Question

A number is divided into two parts
such that one part is 10 more than
the other. If the two parts are
in the ratio 5:3, find the numbers
and the two parts​

Answer 1

Answer :-

• The number is 40.
• The two parts are 15 and 25.

Step-by-step explanation:

To Find:-

• The number
• The two parts

Solution:

Given that,

• A number is divided into two parts, one part is 10 more than the other.
• The two parts are in the ratio of 5:3

Assumption:

Let us assume,

• One part of the number as ( x ).
• Other part of the number which is 10 more than the other as ( x + 10 ).

According the question,

$\sf{\dfrac{x + 10}{x} = \dfrac{5}{3}}$

By simplifying,

$\implies \: \sf{\dfrac{x + 10}{x} = \dfrac{5}{3}}$

$\implies \: \sf{3(x + 10) = 5(x)}$

$\implies \: \sf{3x + 30 = 5x}$

$\implies \: \sf{3x - 5x = - 30}$

$\implies \: \sf{- 2x = - 30}$

$\implies \: \sf{2x = 30}$

$\implies \: \sf{x = \dfrac{30}{2}}$

$\implies \: \sf{x = \cancel{\dfrac{30}{2}}}$

$\implies \: \sf{x = 15}$

We got, the value of x = 15. Therefore,

The parts are :-

• The part which we assumed as ( x ).

$\implies \: \sf{( x )}$

$\implies \: \boxed{ \sf{15}}$

• The part which we assumed as ( x + 10 ).

$\implies \: \sf{( x + 10 )}$

$\implies \: \sf{( 15 + 10 )}$

$\implies \: \boxed{ \sf{25}}$

Now, The Number is :-

$\longrightarrow \: \sf{25 + 15}$

$\longrightarrow \: \sf{40}$

Answer 2

Answer :-

1. The resultant number = 40.
2. Two parts obtained = 25 and 15.

Step by step explanation :-

Given :-

1. First part is the 10 more than the second part.
2. Ratio between the two parts = 5:3.

To find :-

1. Two parts of the number.
2. Number obtained from the two parts.

Concept :-

• Assumption of any one part of the nunber and then taking the other part according to the first assumed part.

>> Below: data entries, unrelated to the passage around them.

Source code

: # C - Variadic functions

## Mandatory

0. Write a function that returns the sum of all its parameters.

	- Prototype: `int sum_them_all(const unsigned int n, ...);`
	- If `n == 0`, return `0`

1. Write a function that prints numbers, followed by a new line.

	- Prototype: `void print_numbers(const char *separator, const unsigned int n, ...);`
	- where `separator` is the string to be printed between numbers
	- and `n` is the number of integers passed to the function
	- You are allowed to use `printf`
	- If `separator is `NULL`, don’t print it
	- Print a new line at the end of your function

• Taking the resultant assumed part equal to the ratio 5:3 to find the value first part and then finding the value of second part from the first part.

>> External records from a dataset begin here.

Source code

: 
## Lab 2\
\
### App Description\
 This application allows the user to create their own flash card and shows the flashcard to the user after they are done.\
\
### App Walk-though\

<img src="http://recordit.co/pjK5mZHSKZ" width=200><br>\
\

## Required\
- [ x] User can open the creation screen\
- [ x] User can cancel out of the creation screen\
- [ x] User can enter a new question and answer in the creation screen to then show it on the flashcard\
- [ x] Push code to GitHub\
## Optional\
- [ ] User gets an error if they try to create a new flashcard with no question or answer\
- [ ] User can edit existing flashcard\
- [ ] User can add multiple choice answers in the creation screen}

• Summing up both the parts for finding out the required number.

Solution :-

Let the first part be y.

∴ Value of other part = y+10

• ( Since, it is given that the second part is 10 more than the first. )

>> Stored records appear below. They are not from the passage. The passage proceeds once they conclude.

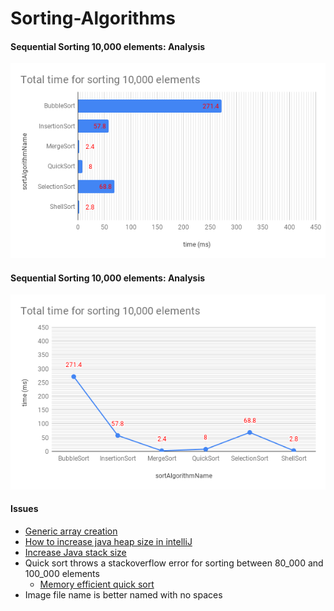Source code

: # Sorting-Algorithms 

#### Sequential Sorting 10,000 elements: Analysis
![10,000 elements1](src/main/resources/10000-elements-sequential-1.png?raw=true)

#### Sequential Sorting 10,000 elements: Analysis
![10,000 elements2](src/main/resources/10000-elements-sequential-2.png?raw=true)


#### Issues
* [Generic array creation](https://stackoverflow.com/questions/7131652/generic-array-creation-error/23034391)
* [How to increase java heap size in intelliJ](https://www.jetbrains.com/help/idea/increasing-memory-heap.html)
* [Increase Java stack size](https://stackoverflow.com/questions/3700459/how-to-increase-the-java-stack-size)
* Quick sort throws a stackoverflow error for sorting between 80_000 and 100_000 elements
    * [Memory efficient quick sort](https://stackoverflow.com/questions/33884057/quick-sort-stackoverflow-error-for-large-arrays)
* Image file name is better named with no spaces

Now, the given ratio is 5:3.

According to the question :-

Relationship between the parts and the ratio :-

(y+10)/y = 5/3

• On cross-muliplying.

⇒ 3(y+10) = 5(y)

• Removing brackets according to the rule of BODMAS.

⇒ 3y + 30 = 5y

⇒ 30 = 5y - 3y

⇒ 30 = 2y

⇒ y = 30/2 = 15.

∴ First part of the number = y = 15

And, second part = y+10 = 15+10 = 25

Resultant Number = y + y + 10 = 15 + 25 = 40.